Menyinggung soal extreme level, apa hal tergila yang pernah kalian dapat di socmed kalian?

Ben: “Orang-orang yang komen di socmed saya baik-baik saja, tapi Jon punya beberapa fans yang lumayan aneh, haha!”

Narelle: “Banyak yang bilang ke Jon: ‘I want to be your microphone’.”

Sandra: “Dan banyak hal lain yang sebaiknya tidak kita ucapkan di sini, haha!”

Jon: “Ya, saya pernah mendapat married proposal di Instagram.”

Sandra:No, no, no, it wasn’t just a proposal. Itu adalah akun Instagram yang khusus didedikasikan untuk pernikahan mereka.”

Jon:Yeah, bahkan saya sendiri tidak tahu jika saya telah menikah? Haha!”

Apa satu hal yang semua personel setujui dengan cepat?

Sandra: “Makan. Kalau kami bilang ‘let’s eat!’ semua pasti setuju, haha!”

Narelle:Yeah food is something that unites us.”

Jon: “Dan mereka selalu mempercayai saya untuk memesan makanan, karena terkadang terlalu lama untuk memesan satu per satu, biasanya saya yang memilih menu.”

Narelle:One thing we could agree on is Jon. Jon knows.”

Ben: “Dan satu hal lagi yang kami setuju: Sandra is always being late for anything.”

Sandra: “Terkadang saya datang duluan tapi ada saja kejadian yang membuat saya terlambat entah kenapa.”

Bahkan di Singapura sekalipun?

Ben:  “In whole universe! It’s global deal, she has to be late, haha!”

Apa rencana kalian setelah kembali ke Singapura?

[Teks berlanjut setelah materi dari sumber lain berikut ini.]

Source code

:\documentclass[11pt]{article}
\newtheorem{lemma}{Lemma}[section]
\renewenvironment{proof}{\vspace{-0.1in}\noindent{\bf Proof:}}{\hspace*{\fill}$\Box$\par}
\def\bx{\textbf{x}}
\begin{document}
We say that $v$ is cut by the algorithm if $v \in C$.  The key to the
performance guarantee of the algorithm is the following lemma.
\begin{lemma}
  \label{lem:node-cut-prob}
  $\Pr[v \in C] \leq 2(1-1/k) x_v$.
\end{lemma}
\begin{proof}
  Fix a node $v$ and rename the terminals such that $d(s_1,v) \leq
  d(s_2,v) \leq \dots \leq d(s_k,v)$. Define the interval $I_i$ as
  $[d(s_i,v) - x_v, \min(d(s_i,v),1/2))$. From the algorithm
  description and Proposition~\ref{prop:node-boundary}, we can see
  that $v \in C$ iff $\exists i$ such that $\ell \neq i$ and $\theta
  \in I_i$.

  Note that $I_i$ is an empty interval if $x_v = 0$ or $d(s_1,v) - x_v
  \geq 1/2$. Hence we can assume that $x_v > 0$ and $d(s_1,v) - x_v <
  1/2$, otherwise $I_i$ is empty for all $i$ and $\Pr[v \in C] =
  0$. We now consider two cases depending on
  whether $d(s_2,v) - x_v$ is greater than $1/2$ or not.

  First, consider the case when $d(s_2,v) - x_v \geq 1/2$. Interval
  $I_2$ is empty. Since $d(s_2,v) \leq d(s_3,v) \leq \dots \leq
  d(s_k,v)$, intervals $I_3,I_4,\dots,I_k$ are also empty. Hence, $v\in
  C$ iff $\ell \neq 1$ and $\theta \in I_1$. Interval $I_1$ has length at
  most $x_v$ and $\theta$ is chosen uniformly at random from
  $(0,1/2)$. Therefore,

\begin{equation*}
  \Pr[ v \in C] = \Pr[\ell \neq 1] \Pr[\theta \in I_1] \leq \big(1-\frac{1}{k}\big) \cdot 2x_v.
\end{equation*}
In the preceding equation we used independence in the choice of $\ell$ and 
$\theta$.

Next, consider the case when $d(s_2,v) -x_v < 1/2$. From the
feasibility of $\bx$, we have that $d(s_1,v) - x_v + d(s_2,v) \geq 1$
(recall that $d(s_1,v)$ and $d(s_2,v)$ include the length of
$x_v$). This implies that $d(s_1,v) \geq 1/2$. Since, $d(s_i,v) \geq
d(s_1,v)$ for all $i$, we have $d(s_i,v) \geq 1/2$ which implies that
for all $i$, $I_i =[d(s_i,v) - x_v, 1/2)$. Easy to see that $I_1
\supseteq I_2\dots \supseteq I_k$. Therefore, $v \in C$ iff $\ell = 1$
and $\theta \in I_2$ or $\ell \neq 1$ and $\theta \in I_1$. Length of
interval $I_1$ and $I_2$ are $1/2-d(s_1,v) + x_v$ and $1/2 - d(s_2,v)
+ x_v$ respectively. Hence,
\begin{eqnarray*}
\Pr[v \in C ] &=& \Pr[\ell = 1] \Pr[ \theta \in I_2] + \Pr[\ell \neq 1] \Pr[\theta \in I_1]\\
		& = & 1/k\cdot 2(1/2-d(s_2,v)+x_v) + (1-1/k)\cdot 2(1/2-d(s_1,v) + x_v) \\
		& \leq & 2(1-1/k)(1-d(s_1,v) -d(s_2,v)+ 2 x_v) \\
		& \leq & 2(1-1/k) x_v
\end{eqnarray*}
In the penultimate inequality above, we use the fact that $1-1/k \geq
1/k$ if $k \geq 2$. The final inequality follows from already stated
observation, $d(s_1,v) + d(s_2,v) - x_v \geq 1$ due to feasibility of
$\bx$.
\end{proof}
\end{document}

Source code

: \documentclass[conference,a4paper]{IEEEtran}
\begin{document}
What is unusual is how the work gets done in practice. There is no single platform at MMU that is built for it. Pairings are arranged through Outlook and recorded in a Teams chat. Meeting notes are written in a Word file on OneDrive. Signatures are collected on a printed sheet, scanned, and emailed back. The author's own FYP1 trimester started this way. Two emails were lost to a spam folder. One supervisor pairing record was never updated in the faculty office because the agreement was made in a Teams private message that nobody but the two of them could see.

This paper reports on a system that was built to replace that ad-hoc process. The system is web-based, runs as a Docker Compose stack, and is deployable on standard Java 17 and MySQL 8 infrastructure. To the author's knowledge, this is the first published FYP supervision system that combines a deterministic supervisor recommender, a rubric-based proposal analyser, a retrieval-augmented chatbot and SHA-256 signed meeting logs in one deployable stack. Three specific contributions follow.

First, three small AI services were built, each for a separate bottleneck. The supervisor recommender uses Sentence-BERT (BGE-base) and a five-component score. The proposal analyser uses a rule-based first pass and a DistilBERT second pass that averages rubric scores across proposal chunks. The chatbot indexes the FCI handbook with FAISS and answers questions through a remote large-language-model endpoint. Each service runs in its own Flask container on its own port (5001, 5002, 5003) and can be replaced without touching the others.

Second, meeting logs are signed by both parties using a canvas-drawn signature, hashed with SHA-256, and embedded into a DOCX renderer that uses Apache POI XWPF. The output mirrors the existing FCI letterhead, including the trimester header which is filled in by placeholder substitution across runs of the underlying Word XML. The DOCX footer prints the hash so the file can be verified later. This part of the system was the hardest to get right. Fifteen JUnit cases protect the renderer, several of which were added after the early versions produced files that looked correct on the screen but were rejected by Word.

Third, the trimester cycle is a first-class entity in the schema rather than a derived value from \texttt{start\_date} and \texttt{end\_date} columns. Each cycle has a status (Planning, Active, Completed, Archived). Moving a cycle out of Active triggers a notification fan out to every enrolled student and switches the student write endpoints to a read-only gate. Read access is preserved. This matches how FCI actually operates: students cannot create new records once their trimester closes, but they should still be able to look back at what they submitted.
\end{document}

Narelle: “Setelah ini kami akan terbang ke Malaysia untuk tampil bersama CHVRCHES, kemudian bersiap ke San Francisco, Los Angeles, dan Montreal untuk tampil di beberapa show. Minggu lalu kami mampir ke Sydney untuk mengerjakan sebuah lagu untuk album kami berikutnya yang akan dirilis tahun depan.”